Keylogging!

Today I utilized my first keylogger. A keylogger is an application which secretly records every key you press to a well-hidden text file for later viewing. This would be a good time to bring up something known in the Information Security world as ethical hacking philosophy. In a nutshell, this means understanding that with great power comes great responsibility. The responsibility to help make this world a better place, not a more dangerous and divided one. Techniques like this should not be used for petty gain or malicious purposes. What exactly constitutes ethical vs unethical can become blurred as white hat hackers (legal hackers tasked with protecting an organization or agency) attack back against blackhat hackers (illegal, criminal hackers with malicious intent who initiate a breach with the purpose of stealing data, shutting down a company's infrastructure, or compromising their target nation's national security.) So if a blackhat hacker set off the chain of events by stealing data or shutting down a company's infrastructure, and in response, a remote keylogger is placed on the attacker's machine by a whitehat hacker to gather data or access their system and stop the threat, is that considered ethical? How about using "honeying" methods to have a blackhat hacker open up a decoy file on your website or server containing a geolocation tracker that alerts you to where exactly in the world the attacker is based? I would argue that in both these cases, it is ethical as these techniques were not done pre-emptively, but rather in response to a malicious action. Many, though perhaps not all, top information security experts would agree.

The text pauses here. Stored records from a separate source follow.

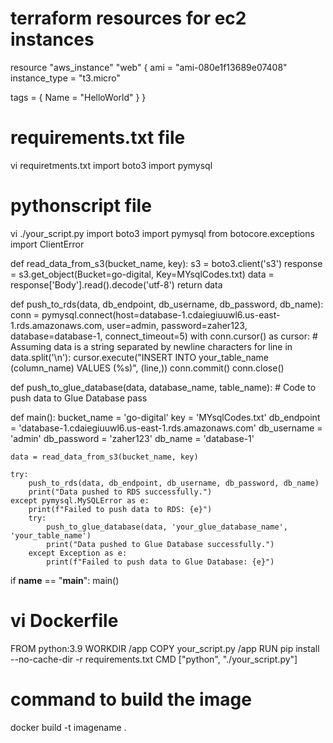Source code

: # terraform resources for ec2 instances 
resource "aws_instance" "web" {
  ami           = "ami-080e1f13689e07408"
  instance_type = "t3.micro"

  tags = {
    Name = "HelloWorld"
  }
}

# requirements.txt file 
vi requiretments.txt
import boto3
import pymysql

# pythonscript file
vi ./your_script.py
import boto3
import pymysql
from botocore.exceptions import ClientError

def read_data_from_s3(bucket_name, key):
    s3 = boto3.client('s3')
    response = s3.get_object(Bucket=go-digital, Key=MYsqlCodes.txt)
    data = response['Body'].read().decode('utf-8')
    return data

def push_to_rds(data, db_endpoint, db_username, db_password, db_name):
    conn = pymysql.connect(host=database-1.cdaiegiuuwl6.us-east-1.rds.amazonaws.com,
                           user=admin,
                           password=zaher123,
                           database=database-1,
                           connect_timeout=5)
    with conn.cursor() as cursor:
        # Assuming data is a string separated by newline characters
        for line in data.split('\n'):
            cursor.execute("INSERT INTO your_table_name (column_name) VALUES (%s)", (line,))
        conn.commit()
    conn.close()

def push_to_glue_database(data, database_name, table_name):
    # Code to push data to Glue Database
    pass

def main():
    bucket_name = 'go-digital'
    key = 'MYsqlCodes.txt'
    db_endpoint = 'database-1.cdaiegiuuwl6.us-east-1.rds.amazonaws.com'
    db_username = 'admin'
    db_password = 'zaher123'
    db_name = 'database-1'
    
    data = read_data_from_s3(bucket_name, key)
    
    try:
        push_to_rds(data, db_endpoint, db_username, db_password, db_name)
        print("Data pushed to RDS successfully.")
    except pymysql.MySQLError as e:
        print(f"Failed to push data to RDS: {e}")
        try:
            push_to_glue_database(data, 'your_glue_database_name', 'your_table_name')
            print("Data pushed to Glue Database successfully.")
        except Exception as e:
            print(f"Failed to push data to Glue Database: {e}")

if __name__ == "__main__":
    main()

# vi Dockerfile 
FROM python:3.9
WORKDIR /app
COPY your_script.py /app
RUN pip install --no-cache-dir -r requirements.txt
CMD ["python", "./your_script.py"]

# command to build the image 
 docker build -t imagename .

My understanding so far of keyloggers is that many run on Python. Some can even be customized to automatically send the log of keystrokes to your email. After having spent some time experimenting with different ones and running into issues with several, I have settled on recommending the one at the link below, which features a custom Python script created by network/security expert and instructor, David Bombal:
https://www.youtube.com/watch?v=XKoTwepEzPI
Here is the link for his Python script:
https://github.com/davidbombal/CompTIA-Security-Plus/blob/main/python-keylogger

This video shows how you can use the author's custom-created Python script to log keystrokes on a Windows machine and have them automatically send to a text file. This involves downloading Python, creating a new project, and copying and pasting the code provided in the link in the video's description, then saving the file.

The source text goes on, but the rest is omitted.